After breakfast I continue towards Jarabulus and Turkey. Now I drive roughly along the eastern bank of the Euphrates to the north. I follow the direction of Jarniyah through the fields and bend down towards Manbij. I am looking for a tent site on the banks of the Euphrates, but this is not so easy. Everywhere live people and there is hardly free piece of land. Finally I sit down somewhere. I decide first to prepare my meal and if I am still not driven away I'll put up my tent. My pasta was not cooked or a passing guy invited me to his home. First he going home alone to announce my arrival. When he comes back he has extra long pants with him. I tell him that it may be a little bit chilly, but that I'm used to it, so no need for long pants. It was however necessary to protect the sensitive eyes of the ladies. Come on, pants on and a real roof for the night. The discussion was really difficult here, my Arabic was clearly better than their English and that says a lot ... I go to bed early.

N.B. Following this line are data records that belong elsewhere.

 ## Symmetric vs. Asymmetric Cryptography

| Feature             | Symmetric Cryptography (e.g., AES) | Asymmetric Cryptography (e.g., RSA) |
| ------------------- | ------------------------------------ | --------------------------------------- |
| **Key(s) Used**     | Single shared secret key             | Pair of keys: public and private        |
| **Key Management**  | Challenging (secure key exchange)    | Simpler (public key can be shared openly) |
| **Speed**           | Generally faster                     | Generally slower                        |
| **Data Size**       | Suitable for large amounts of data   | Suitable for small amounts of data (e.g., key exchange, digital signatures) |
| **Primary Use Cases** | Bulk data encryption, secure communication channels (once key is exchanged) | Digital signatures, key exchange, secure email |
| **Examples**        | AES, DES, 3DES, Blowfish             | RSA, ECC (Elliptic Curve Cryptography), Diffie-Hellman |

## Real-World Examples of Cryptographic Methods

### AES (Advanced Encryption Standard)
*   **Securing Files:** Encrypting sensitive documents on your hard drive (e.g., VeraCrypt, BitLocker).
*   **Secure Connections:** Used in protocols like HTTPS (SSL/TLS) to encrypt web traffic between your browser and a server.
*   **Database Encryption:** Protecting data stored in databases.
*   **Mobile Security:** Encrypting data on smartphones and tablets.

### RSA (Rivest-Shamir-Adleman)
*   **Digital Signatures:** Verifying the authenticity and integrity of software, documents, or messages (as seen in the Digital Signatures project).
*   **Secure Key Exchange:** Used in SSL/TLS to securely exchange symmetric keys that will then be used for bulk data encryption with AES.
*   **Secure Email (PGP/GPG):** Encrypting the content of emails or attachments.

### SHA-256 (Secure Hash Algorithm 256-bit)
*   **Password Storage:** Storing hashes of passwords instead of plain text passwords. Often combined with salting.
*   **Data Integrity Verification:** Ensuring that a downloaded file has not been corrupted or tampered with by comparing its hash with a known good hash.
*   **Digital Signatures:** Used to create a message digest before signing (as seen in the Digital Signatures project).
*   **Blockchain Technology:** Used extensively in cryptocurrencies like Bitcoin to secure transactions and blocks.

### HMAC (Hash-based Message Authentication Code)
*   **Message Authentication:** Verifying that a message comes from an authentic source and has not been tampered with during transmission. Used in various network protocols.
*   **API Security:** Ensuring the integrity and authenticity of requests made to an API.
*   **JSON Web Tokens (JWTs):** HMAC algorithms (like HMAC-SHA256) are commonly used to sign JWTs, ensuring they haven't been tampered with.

In I get another phone call from my parents, it is really serious, ... I confirm that I am ready to go, it reassures them. Personally I don't feel unsafe at any moment, northern Syria is still quiet and free from demonstrations. I drive in record time to Manbij, eat my last Syrian Shoarma and drive further to Jarabulus. This last piece I am accompanied by two young guys on a motorcycle. I go as fast as possible, and feel just like a cyclist in the tour of Syria.
I reach the border in the early afternoon. Soon a reassuring phone call home that I am at the border and will cross in a fez moment. I can do my companions a favor with my Syrian SIM card on which are still a few Syrian pounds. I don't need it anymore, so why not ...
I cross the Syrian border without any problems, after paying the normal fee. Syria and also Jordan ask a fee for leaving the country ... any reason is good to generate revenue huh ... When I arrive at the Turkish border, I am told that I couldn't enter the country because they can not give me a visa. Coincidentally, they don't have at the border of Jarabulus the necessary stamps ... Discussing does not help, I have go back to Syria. Crossing a border in this region is clearly not easy ... we are spoiled in Europe. There is nothing else to do ... back ... again a stamp to be allowed into Syria. Luckily I had a reentry visa for Syria, that allows me to enter the country several times originally with the intention to go via Lebanon, otherwise I may need to buy a new visa. The guard of Syria has been kind to me and calls a taxi.
Of course it takes all time and hours after I've arrived at the border, I'm finally in a taxi to Azaz in Syria. My phone does not work anymore, and I think it's better not to worry anyone unnecessarily, there is actually nothing wrong. The taxi driver knows the way to Azaz as well as I, ... so not ... He has clearly miss calculated the agreed price. It's an nice guy and I decide to give him an extra tip for the trip. In Azaz we find in hotel after some effort, it is getting dark now. I get the hotel owner also convinced to give me room, it is unclear to me why he was not so likely to give me a room, but anyway ... half an hour later I'm in my room. I go to bed fast to get up early to leave towards the border. Of course the fee for leaving the country has to be paid again ... Through a minefield to the Turkish border post ... paying for the visa in Turkey ... At the end in the morning of the 27th of April I am the first who cross the border with Turkey, and this is also the Syrian part of my bikejourney.